══ Task input ══

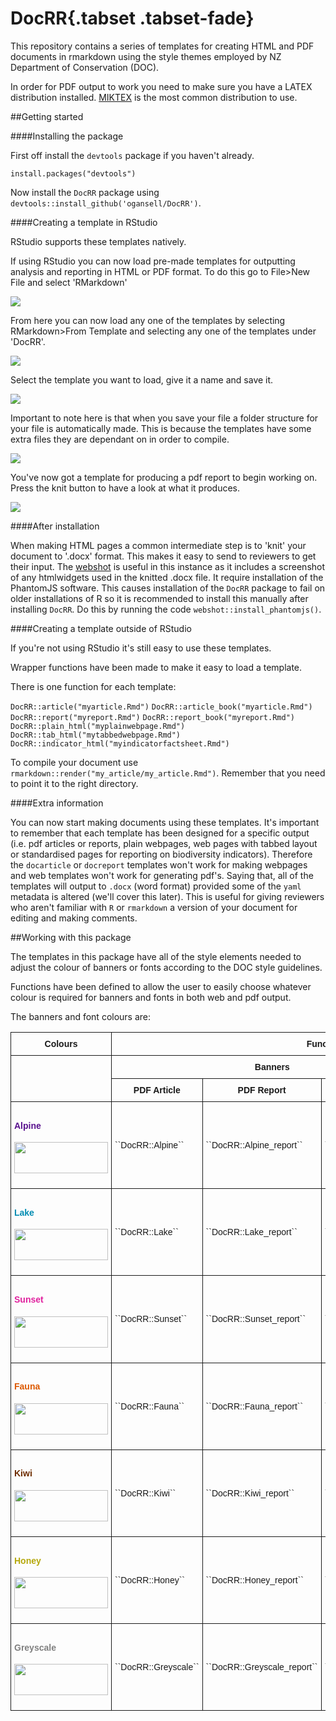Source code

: # DocRR{.tabset .tabset-fade} 

This repository contains a series of templates for creating HTML and PDF documents in rmarkdown using the style themes employed by NZ Department of Conservation (DOC).

In order for PDF output to work you need to make sure you have a LATEX distribution installed. [MIKTEX](https://miktex.org/) is the most common distribution to use.

##Getting started

####Installing the package


First off install the ``devtools`` package if you haven't already.

``install.packages("devtools")``

Now install the ``DocRR`` package using ``devtools::install_github('ogansell/DocRR')``.

####Creating a template in RStudio


RStudio supports these templates natively. 

If using RStudio you can now load pre-made templates for outputting analysis and reporting in HTML or PDF format. To do this go to
File>New File and select 'RMarkdown'

![](rmarkdown1.bmp)


From here you can now load any one of the templates by selecting 
RMarkdown>From Template and selecting any one of the templates under 'DocRR'.


![](rmarkdown2.bmp)



Select the template you want to load, give it a name and save it. 


![](rmarkdown3.bmp)



Important to note here is that when you save your file a folder structure for your file is automatically made. This is because the templates have some extra files they are dependant on in order to compile.


![](rmarkdown4.bmp)



You've now got a template for producing a pdf report to begin working on.
Press the knit button to have a look at what it produces. 


![](rmarkdown8.bmp)

####After installation


When making HTML pages a common intermediate step is to 'knit' your document to '.docx' format. This makes it easy to send to reviewers to get their input. The [webshot](https://cran.r-project.org/web/packages/webshot/vignettes/intro.html) is useful in this instance as it includes a screenshot of any htmlwidgets used in the knitted .docx file. It require installation of the PhantomJS software. This causes installation of the ``DocRR`` package to fail on older installations of R so it is recommended to install this manually after installing ``DocRR``. Do this by running the code ``webshot::install_phantomjs()``.


####Creating a template outside of RStudio



If you're not using RStudio it's still easy to use these templates.

Wrapper functions have been made to make it easy to load a template.

There is one function for each template:

``DocRR::article("myarticle.Rmd")``
``DocRR::article_book("myarticle.Rmd")``
``DocRR::report("myreport.Rmd")``
``DocRR::report_book("myreport.Rmd")``
``DocRR::plain_html("myplainwebpage.Rmd")``
``DocRR::tab_html("mytabbedwebpage.Rmd")``
``DocRR::indicator_html("myindicatorfactsheet.Rmd")``

To compile your document use ``rmarkdown::render("my_article/my_article.Rmd")``. Remember that you need to point it to the right directory.

####Extra information

You can now start making documents using these templates. It's important to remember that each template has been designed for a specific output (i.e. pdf articles or reports, plain webpages, web pages with tabbed layout or standardised pages for reporting on biodiversity indicators). Therefore the ``docarticle`` or ``docreport`` templates won't work for making webpages and web templates won't work for generating pdf's. Saying that, all of the templates will output to ``.docx`` (word format) provided some of the ``yaml`` metadata is altered (we'll cover this later). This is useful for giving reviewers who aren't familiar with ``R`` or ``rmarkdown`` a version of your document for editing and making comments. 


##Working with this package

The templates in this package have all of the style elements needed to adjust the colour of banners or fonts according to the DOC style guidelines. 

Functions have been defined to allow the user to easily choose whatever colour is required for banners and fonts in both web and pdf output. 

The banners and font colours are:


<style type="text/css">
.tg  {border-collapse:collapse;border-spacing:0;}
.tg td{font-family:Arial, sans-serif;font-size:14px;padding:10px 5px;border-style:solid;border-width:1px;overflow:hidden;word-break:normal;}
.tg th{font-family:Arial, sans-serif;font-size:14px;font-weight:normal;padding:10px 5px;border-style:solid;border-width:1px;overflow:hidden;word-break:normal;}
.tg .tg-9hbo{font-weight:bold;vertical-align:top}
.tg .tg-amwm{font-weight:bold;text-align:center;vertical-align:top}
.tg .tg-yw4l{vertical-align:top}
</style>
<table class="tg">
<tr>
<th class="tg-9hbo">Colours</th>
<th class="tg-amwm" colspan="4">Functions</th>
</tr>
<tr>
<td class="tg-yw4l" rowspan="2"></td>
<td class="tg-amwm" colspan="3">Banners</td>
<td class="tg-amwm">Font</td>
</tr>
<tr>
<td class="tg-amwm">PDF Article</td>
<td class="tg-amwm">PDF Report</td>
<td class="tg-amwm">Web banner</td>
<td class="tg-amwm">Web font</td>
</tr>
<tr>
<td><span style="color:#59118E"><h4>Alpine</h4></span>

<img src="inst/banners/Alpine.png" width="150" height="50" /></td>
<td>``DocRR::Alpine``</td>
<td>``DocRR::Alpine_report``</td>
<td>``DocRR::Alpine_web``</td>
<td>``DocRR::font_Alpine``</td>
</tr>
<tr>
<td><span style="color:#008CB2"><h4>Lake</h4></span>

<img src="inst/banners/Lake.png" width="150" height="50" /></td>
<td>``DocRR::Lake``</td>
<td>``DocRR::Lake_report``</td>
<td>``DocRR::Lake_web``</td>
<td>``DocRR::font_Lake``</td>
</tr>
<tr>
<td><span style="color:#E0219E"><h4>Sunset</h4></span>

<img src="inst/banners/Sunset.png" width="150" height="50" /></td>
<td>``DocRR::Sunset``</td>
<td>``DocRR::Sunset_report``</td>
<td>``DocRR::Sunset_web``</td>
<td>``DocRR::font_Sunset``</td>
</tr>
<tr>
<td><span style="color:#DD5900"><h4>Fauna</h4></span>

<img src="inst/banners/Fauna.png" width="150" height="50" /> </td>
<td>``DocRR::Fauna``</td>
<td>``DocRR::Fauna_report``</td>
<td>``DocRR::Fauna_web``</td>
<td>``DocRR::font_Fauna``</td>
</tr>
<tr>
<td><span style="color:#6D2C00"><h4>Kiwi</h4></span>

<img src="inst/banners/Kiwi.png" width="150" height="50" /> </td>
<td>``DocRR::Kiwi``</td>
<td>``DocRR::Kiwi_report``</td>
<td>``DocRR::Kiwi_web``</td>
<td>``DocRR::font_Kiwi``</td>
</tr>
<tr>
<td><span style="color:#B5A80C"><h4>Honey</h4></span>

<img src="inst/banners/Honey.png" width="150" height="50" /></td>
<td>``DocRR::Honey``</td>
<td>``DocRR::Honey_report``</td>
<td>``DocRR::Honey_web``</td>
<td>``DocRR::font_Honey``</td>
</tr>
<tr>
<td><span style="color:#808080"><h4>Greyscale</h4></span>

<img src="inst/banners/Greyscale.png" width="150" height="50" /></td>
<td>``DocRR::Greyscale``</td>
<td>``DocRR::Greyscale_report``</td>
<td>``DocRR::Greyscale_web``</td>
<td>``DocRR::font_Greyscale``</td>
</tr>
</table>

═══

Description of the task:
Could you transcribe exactly the lines from the start of the records through the line containing "First off install", both ends included, leaving the pictures out?

Your solution:
Source code

: # DocRR{.tabset .tabset-fade} 

This repository contains a series of templates for creating HTML and PDF documents in rmarkdown using the style themes employed by NZ Department of Conservation (DOC).

In order for PDF output to work you need to make sure you have a LATEX distribution installed. [MIKTEX](https://miktex.org/) is the most common distribution to use.

##Getting started

####Installing the package


First off install the ``devtools`` package if you haven't already.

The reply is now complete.